Task item
Lines before the one containing "发表于 2020-5-20 13:55" are left out; return that line and every line after it exactly, through the end of the data below.
Data shown Block Start
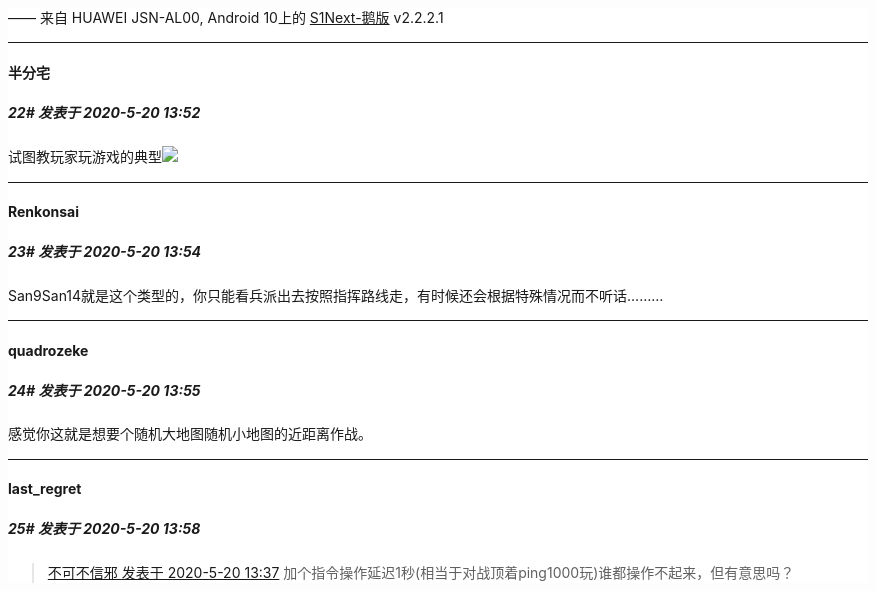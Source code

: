 —— 来自 HUAWEI JSN-AL00, Android 10上的 [S1Next-鹅版](https://github.com/ykrank/S1-Next/releases) v2.2.2.1







*****

####  半分宅  
##### 22#       发表于 2020-5-20 13:52




试图教玩家玩游戏的典型<img src="https://static.saraba1st.com/image/smiley/face2017/091.png" referrerpolicy="no-referrer">







*****

####  Renkonsai  
##### 23#       发表于 2020-5-20 13:54




San9San14就是这个类型的，你只能看兵派出去按照指挥路线走，有时候还会根据特殊情况而不听话………







*****

####  quadrozeke  
##### 24#       发表于 2020-5-20 13:55




感觉你这就是想要个随机大地图随机小地图的近距离作战。







*****

####  last_regret  
##### 25#       发表于 2020-5-20 13:58



<blockquote><a href="httphttps://bbs.saraba1st.com/2b/forum.php?mod=redirect&amp;goto=findpost&amp;pid=47488262&amp;ptid=1936440" target="_blank">不可不信邪 发表于 2020-5-20 13:37</a>
加个指令操作延迟1秒(相当于对战顶着ping1000玩)谁都操作不起来，但有意思吗？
Data shown Block End
Response to this exercise
##### 24#       发表于 2020-5-20 13:55




感觉你这就是想要个随机大地图随机小地图的近距离作战。







*****

####  last_regret  
##### 25#       发表于 2020-5-20 13:58



<blockquote><a href="httphttps://bbs.saraba1st.com/2b/forum.php?mod=redirect&amp;goto=findpost&amp;pid=47488262&amp;ptid=1936440" target="_blank">不可不信邪 发表于 2020-5-20 13:37</a>
加个指令操作延迟1秒(相当于对战顶着ping1000玩)谁都操作不起来，但有意思吗？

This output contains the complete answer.